Even though the year has just started, teachers and students are finding them to be helpful classroom resources. English I teacher Hans Schmidt says the laptops are more efficient and the troubleshooting is easier.
“I think deeper in the year they will become more of a tool. In these early stages what I just want to do is see how does it work in terms of the logistics,” Schmidt says. “Do they consistently have them? Do they consistently work? How quickly can we pull them out? Are kids distracted by them?”
Fellow English I teacher Pat Robel agrees that they are a reliable resource.
“I really like them,” Robel says. “They have made a lot of things teachers traditionally do ranging from informal writing assignments, like daily journals and responses, to formal writing assignments…. They have expedited [the process].”
Freshmen have been using the Chromebooks in almost all their classes, such as Biology, English, AP Human Geography, Algebra and even language classes.
“I take sign language, and there is an online dictionary for American Sign Language so I use that a lot,” freshman Julianna Farmer says. “It is most helpful in science and language arts.”

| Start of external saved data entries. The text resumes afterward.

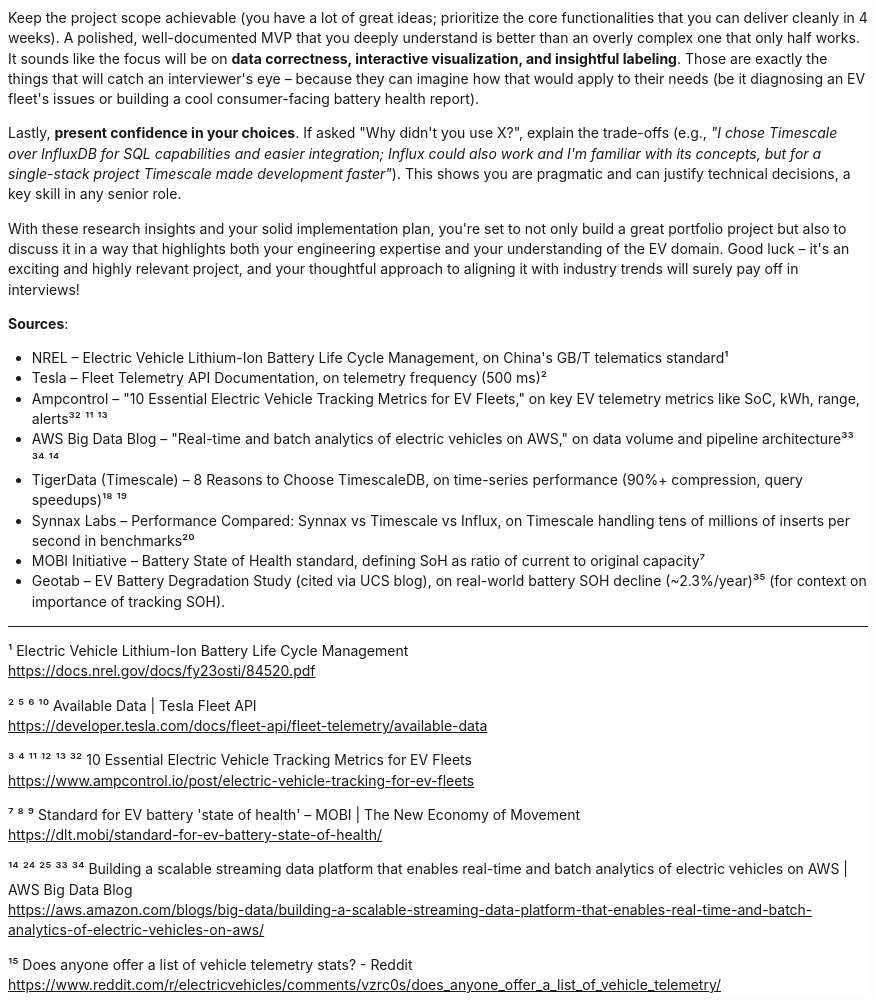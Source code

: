 Keep the project scope achievable (you have a lot of great ideas; prioritize the core functionalities that you can deliver cleanly in 4 weeks). A polished, well-documented MVP that you deeply understand is better than an overly complex one that only half works. It sounds like the focus will be on **data correctness, interactive visualization, and insightful labeling**. Those are exactly the things that will catch an interviewer's eye – because they can imagine how that would apply to their needs (be it diagnosing an EV fleet's issues or building a cool consumer-facing battery health report).

Lastly, **present confidence in your choices**. If asked "Why didn't you use X?", explain the trade-offs (e.g., *"I chose Timescale over InfluxDB for SQL capabilities and easier integration; Influx could also work and I'm familiar with its concepts, but for a single-stack project Timescale made development faster"*). This shows you are pragmatic and can justify technical decisions, a key skill in any senior role.

With these research insights and your solid implementation plan, you're set to not only build a great portfolio project but also to discuss it in a way that highlights both your engineering expertise and your understanding of the EV domain. Good luck – it's an exciting and highly relevant project, and your thoughtful approach to aligning it with industry trends will surely pay off in interviews!

**Sources**:

* NREL – Electric Vehicle Lithium-Ion Battery Life Cycle Management, on China's GB/T telematics standard¹
* Tesla – Fleet Telemetry API Documentation, on telemetry frequency (500 ms)²
* Ampcontrol – "10 Essential Electric Vehicle Tracking Metrics for EV Fleets," on key EV telemetry metrics like SoC, kWh, range, alerts³² ¹¹ ¹³
* AWS Big Data Blog – "Real-time and batch analytics of electric vehicles on AWS," on data volume and pipeline architecture³³ ³⁴ ¹⁴
* TigerData (Timescale) – 8 Reasons to Choose TimescaleDB, on time-series performance (90%+ compression, query speedups)¹⁸ ¹⁹
* Synnax Labs – Performance Compared: Synnax vs Timescale vs Influx, on Timescale handling tens of millions of inserts per second in benchmarks²⁰
* MOBI Initiative – Battery State of Health standard, defining SoH as ratio of current to original capacity⁷
* Geotab – EV Battery Degradation Study (cited via UCS blog), on real-world battery SOH decline (~2.3%/year)³⁵ (for context on importance of tracking SOH).

---

¹ Electric Vehicle Lithium-Ion Battery Life Cycle Management  
https://docs.nrel.gov/docs/fy23osti/84520.pdf

² ⁵ ⁶ ¹⁰ Available Data | Tesla Fleet API  
https://developer.tesla.com/docs/fleet-api/fleet-telemetry/available-data

³ ⁴ ¹¹ ¹² ¹³ ³² 10 Essential Electric Vehicle Tracking Metrics for EV Fleets  
https://www.ampcontrol.io/post/electric-vehicle-tracking-for-ev-fleets

⁷ ⁸ ⁹ Standard for EV battery 'state of health' – MOBI | The New Economy of Movement  
https://dlt.mobi/standard-for-ev-battery-state-of-health/

¹⁴ ²⁴ ²⁵ ³³ ³⁴ Building a scalable streaming data platform that enables real-time and batch analytics of electric vehicles on AWS | AWS Big Data Blog  
https://aws.amazon.com/blogs/big-data/building-a-scalable-streaming-data-platform-that-enables-real-time-and-batch-analytics-of-electric-vehicles-on-aws/

¹⁵ Does anyone offer a list of vehicle telemetry stats? - Reddit  
https://www.reddit.com/r/electricvehicles/comments/vzrc0s/does_anyone_offer_a_list_of_vehicle_telemetry/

Another benefit that comes with the Chromebooks is less competition for library and computer lab space.
With technology, however, there are almost always logistical problems. Robel says he often has students come to class with their laptops uncharged.
“Charging is frequently an issue,” Robel notes. “I would say every day in almost every class I have one of two students that need to charge their Chromebooks.”
Biology teacher Kevin Buran says his classroom has been having issues with connection, but recognizes that the problems are being resolved.
“I am a bit hesitant to use them,” Buran says. “But those problems are being fixed as we speak.”
Although it is an inconvenience, Robel notes that the glitches that have occurred are not significant enough to be seen as an obstacle, and Buran says that when the connection is fixed, he will use them more often in his classes.
Before this program, there were about 600 computers on campus for 800 students, according to Matheson, so CHS was close to a 1-to-1 ratio.
Many classrooms currently still have COWS, a large cart that holds about 30 laptops that students can use during class. The one-to-one plan was originally part of CUSD’s 2005 District Tech Plan, but planning, logistical concerns and budgeting pushed back the implementation until this year.